In an effort to right the program’s course, Randall summons Freddie back from his travels, and the newsroom begins to crackle noticeably again. It’s only hours before Freddie is upstaging Hector at a news conference, upsetting the Whitehall apple cart with key questions about the government’s neglect of rising local law-breaking — a detail that will dovetail with a rash of Soho sex crimes.
With this, Season Two efficiently reveals the strands of its story arc, both the Soho crimes and Hector’s overindulgence at the seedy El Paradis club leading toward a larger scandal, indicated by an early fade-to-black as Hector gazes at dancing showgirls in the smoke-filled club. At the same time, the show introduces a looming international plot, the question of nuclear proliferation — even as we see that the juiciest moments of The Hour’s second season will hang on all the unfinished business among the three leads.

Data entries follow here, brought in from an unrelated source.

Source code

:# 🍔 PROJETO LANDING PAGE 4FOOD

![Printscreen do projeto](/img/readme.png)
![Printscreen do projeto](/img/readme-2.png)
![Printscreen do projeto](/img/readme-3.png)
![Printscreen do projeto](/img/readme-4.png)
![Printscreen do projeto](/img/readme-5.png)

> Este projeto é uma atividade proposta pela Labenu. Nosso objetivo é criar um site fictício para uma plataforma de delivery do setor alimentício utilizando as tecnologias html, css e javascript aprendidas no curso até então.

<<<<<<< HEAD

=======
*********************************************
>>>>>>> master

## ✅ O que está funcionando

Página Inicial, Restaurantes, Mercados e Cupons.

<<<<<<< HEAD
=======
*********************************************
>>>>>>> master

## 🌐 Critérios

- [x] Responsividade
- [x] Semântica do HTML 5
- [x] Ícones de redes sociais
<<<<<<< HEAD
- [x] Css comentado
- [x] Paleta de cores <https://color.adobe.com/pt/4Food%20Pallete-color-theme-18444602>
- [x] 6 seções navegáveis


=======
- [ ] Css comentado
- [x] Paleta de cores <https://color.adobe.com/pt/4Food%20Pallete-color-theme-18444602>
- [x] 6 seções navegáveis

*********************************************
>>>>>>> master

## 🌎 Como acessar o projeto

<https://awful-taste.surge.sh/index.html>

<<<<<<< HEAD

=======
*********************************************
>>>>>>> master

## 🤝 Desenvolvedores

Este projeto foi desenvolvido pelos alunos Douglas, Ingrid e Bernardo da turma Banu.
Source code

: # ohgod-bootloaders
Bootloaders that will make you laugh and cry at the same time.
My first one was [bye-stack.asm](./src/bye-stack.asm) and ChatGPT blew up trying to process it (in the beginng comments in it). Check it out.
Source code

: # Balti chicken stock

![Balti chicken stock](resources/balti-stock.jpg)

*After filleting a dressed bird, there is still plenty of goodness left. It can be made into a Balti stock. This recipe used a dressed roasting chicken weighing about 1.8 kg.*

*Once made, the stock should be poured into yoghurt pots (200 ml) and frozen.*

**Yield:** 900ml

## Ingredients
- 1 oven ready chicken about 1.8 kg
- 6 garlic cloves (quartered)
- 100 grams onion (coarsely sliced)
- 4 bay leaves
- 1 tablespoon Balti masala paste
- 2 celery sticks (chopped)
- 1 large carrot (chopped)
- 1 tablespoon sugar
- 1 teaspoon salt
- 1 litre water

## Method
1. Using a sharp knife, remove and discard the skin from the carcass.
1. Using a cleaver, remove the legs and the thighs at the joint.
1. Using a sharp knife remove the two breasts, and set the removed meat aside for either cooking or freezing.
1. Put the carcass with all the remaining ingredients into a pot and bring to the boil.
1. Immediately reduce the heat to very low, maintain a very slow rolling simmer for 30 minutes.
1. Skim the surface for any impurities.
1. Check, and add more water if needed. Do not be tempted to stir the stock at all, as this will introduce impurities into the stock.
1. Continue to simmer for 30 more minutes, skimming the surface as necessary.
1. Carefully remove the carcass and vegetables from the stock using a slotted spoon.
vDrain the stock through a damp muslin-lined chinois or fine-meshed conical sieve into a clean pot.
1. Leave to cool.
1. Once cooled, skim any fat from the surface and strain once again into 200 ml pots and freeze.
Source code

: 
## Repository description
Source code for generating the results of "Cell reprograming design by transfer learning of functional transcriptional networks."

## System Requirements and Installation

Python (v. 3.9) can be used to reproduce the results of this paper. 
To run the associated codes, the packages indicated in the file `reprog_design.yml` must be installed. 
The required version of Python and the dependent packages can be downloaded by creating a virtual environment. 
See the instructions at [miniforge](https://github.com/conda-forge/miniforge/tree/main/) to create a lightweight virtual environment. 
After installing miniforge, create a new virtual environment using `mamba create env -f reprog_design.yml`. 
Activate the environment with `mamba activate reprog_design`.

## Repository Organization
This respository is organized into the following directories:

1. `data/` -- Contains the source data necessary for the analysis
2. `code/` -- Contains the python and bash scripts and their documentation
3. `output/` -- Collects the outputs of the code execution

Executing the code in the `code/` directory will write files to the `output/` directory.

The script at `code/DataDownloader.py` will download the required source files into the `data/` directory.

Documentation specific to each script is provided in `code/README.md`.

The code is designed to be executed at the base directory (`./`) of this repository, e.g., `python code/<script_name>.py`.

Bel is early on wavering between wanting to reprimand Freddie as usual and wanting to accept all of his old intimations: he has returned from his travels bearded and much better dressed, as well as noticeably more self-assured. He covered politics for the Village Voice for a time, he tells Bel, and also read Sartre, Ginsberg, and Kerouac. When he remarks that he felt like just another nobody in America, “that country where everybody thinks they have a right to be a somebody,” we guess that he’s found a new sort of drive. And then there’s that small crease between Bel’s eyes, despite her professional demeanor toward Hector, once her lover and now distressingly debauched. Also delicious is Lix’s subtle reaction to Randall’s neatnik tics, a reaction suggesting more about their past together at the BBC’s Paris news bureau than even their antagonistic repartee.
The Hour‘s visual composition remains evocative as well, recalling the light and shadow of a Hopper painting, or perhaps, as the inevitable comparison goes, a Mad Men episode. Its compositions tell stories without a word, from the rain spattered on car windows in an alley as a soft blonde showgirl pouts, red-lipped, at her sugar daddy to the darkening hall of an office after hours, punctuated by the emerald shimmer of Bel’s evening frock.
We also glimpse the new frustrations felt by Hector’s wife Marnie (Oona Castilla Chaplin): embarking on her own career on an ITV cookery program, she’s confined by the kitchen’s dismal palette of pink and lavender while she whisks away at a garish yellow Hollandaise sauce. Still passive-aggressively docile, Marnie is developing beyond the cardboard cutout she played in the first season, and I’m looking forward to it. She’s one element in the rich vein of personalities that The Hour only began to mine in its first season, and one of the many reasons the second season is looking very good indeed.